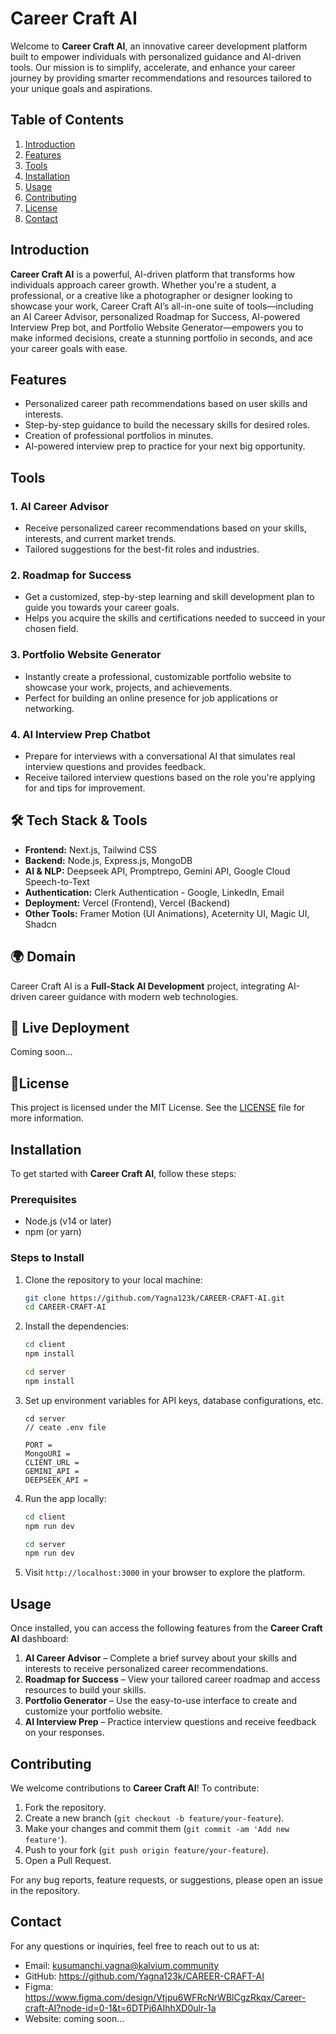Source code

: # Career Craft AI

Welcome to **Career Craft AI**, an innovative career development platform built to empower individuals with personalized guidance and AI-driven tools. Our mission is to simplify, accelerate, and enhance your career journey by providing smarter recommendations and resources tailored to your unique goals and aspirations.

## Table of Contents

1. [Introduction](#introduction)
2. [Features](#features)
3. [Tools](#tools)
4. [Installation](#installation)
5. [Usage](#usage)
6. [Contributing](#contributing)
7. [License](#license)
8. [Contact](#contact)

## Introduction

**Career Craft AI** is a powerful, AI-driven platform that transforms how individuals approach career growth. Whether you're a student, a professional, or a creative like a photographer or designer looking to showcase your work, Career Craft AI’s all-in-one suite of tools—including an AI Career Advisor, personalized Roadmap for Success, AI-powered Interview Prep bot, and Portfolio Website Generator—empowers you to make informed decisions, create a stunning portfolio in seconds, and ace your career goals with ease.

## Features

- Personalized career path recommendations based on user skills and interests.
- Step-by-step guidance to build the necessary skills for desired roles.
- Creation of professional portfolios in minutes.
- AI-powered interview prep to practice for your next big opportunity.

## Tools

### 1. **AI Career Advisor**
   - Receive personalized career recommendations based on your skills, interests, and current market trends.
   - Tailored suggestions for the best-fit roles and industries.

### 2. **Roadmap for Success**
   - Get a customized, step-by-step learning and skill development plan to guide you towards your career goals.
   - Helps you acquire the skills and certifications needed to succeed in your chosen field.

### 3. **Portfolio Website Generator**
   - Instantly create a professional, customizable portfolio website to showcase your work, projects, and achievements.
   - Perfect for building an online presence for job applications or networking.

### 4. **AI Interview Prep Chatbot**
   - Prepare for interviews with a conversational AI that simulates real interview questions and provides feedback.
   - Receive tailored interview questions based on the role you're applying for and tips for improvement.

## 🛠 Tech Stack & Tools
- **Frontend:** Next.js, Tailwind CSS  
- **Backend:** Node.js, Express.js, MongoDB  
- **AI & NLP:** Deepseek API, Promptrepo, Gemini API, Google Cloud Speech-to-Text
- **Authentication:** Clerk Authentication - Google, LinkedIn, Email
- **Deployment:** Vercel (Frontend), Vercel (Backend)  
- **Other Tools:** Framer Motion (UI Animations), Aceternity UI, Magic UI, Shadcn

## 🌍 Domain  
Career Craft AI is a **Full-Stack AI Development** project, integrating AI-driven career guidance with modern web technologies. 

## 🚀 Live Deployment
Coming soon...

## 📄License

This project is licensed under the MIT License. See the [LICENSE](LICENSE) file for more information.

## Installation

To get started with **Career Craft AI**, follow these steps:

### Prerequisites
- Node.js (v14 or later)
- npm (or yarn)

### Steps to Install

1. Clone the repository to your local machine:

   ```bash
   git clone https://github.com/Yagna123k/CAREER-CRAFT-AI.git
   cd CAREER-CRAFT-AI
   ```

2. Install the dependencies:

   ```bash
   cd client
   npm install
   ```
   ```bash
   cd server
   npm install
   ```

3. Set up environment variables for API keys, database configurations, etc.
   ```
   cd server
   // ceate .env file
   
   PORT =
   MongoURI =
   CLIENT_URL =
   GEMINI_API =
   DEEPSEEK_API = 
   ```

5. Run the app locally:

   ```bash
   cd client
   npm run dev
   ```
   ```bash
   cd server
   npm run dev
   ```

6. Visit `http://localhost:3000` in your browser to explore the platform.

## Usage

Once installed, you can access the following features from the **Career Craft AI** dashboard:

1. **AI Career Advisor** – Complete a brief survey about your skills and interests to receive personalized career recommendations.
2. **Roadmap for Success** – View your tailored career roadmap and access resources to build your skills.
3. **Portfolio Generator** – Use the easy-to-use interface to create and customize your portfolio website.
4. **AI Interview Prep** – Practice interview questions and receive feedback on your responses.

## Contributing

We welcome contributions to **Career Craft AI**! To contribute:

1. Fork the repository.
2. Create a new branch (`git checkout -b feature/your-feature`).
3. Make your changes and commit them (`git commit -am 'Add new feature'`).
4. Push to your fork (`git push origin feature/your-feature`).
5. Open a Pull Request.

For any bug reports, feature requests, or suggestions, please open an issue in the repository.

## Contact

For any questions or inquiries, feel free to reach out to us at:

- Email: kusumanchi.yagna@kalvium.community
- GitHub: https://github.com/Yagna123k/CAREER-CRAFT-AI
- Figma: https://www.figma.com/design/Vtjpu6WFRcNrWBlCgzRkqx/Career-craft-AI?node-id=0-1&t=6DTPj6AIhhXD0ulr-1a
- Website: coming soon...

=-=-=

WORK INSTRUCTION:
Working from the entries above, return all lines that contain "https".

REPLY:
   git clone https://github.com/Yagna123k/CAREER-CRAFT-AI.git
- GitHub: https://github.com/Yagna123k/CAREER-CRAFT-AI
- Figma: https://www.figma.com/design/Vtjpu6WFRcNrWBlCgzRkqx/Career-craft-AI?node-id=0-1&t=6DTPj6AIhhXD0ulr-1a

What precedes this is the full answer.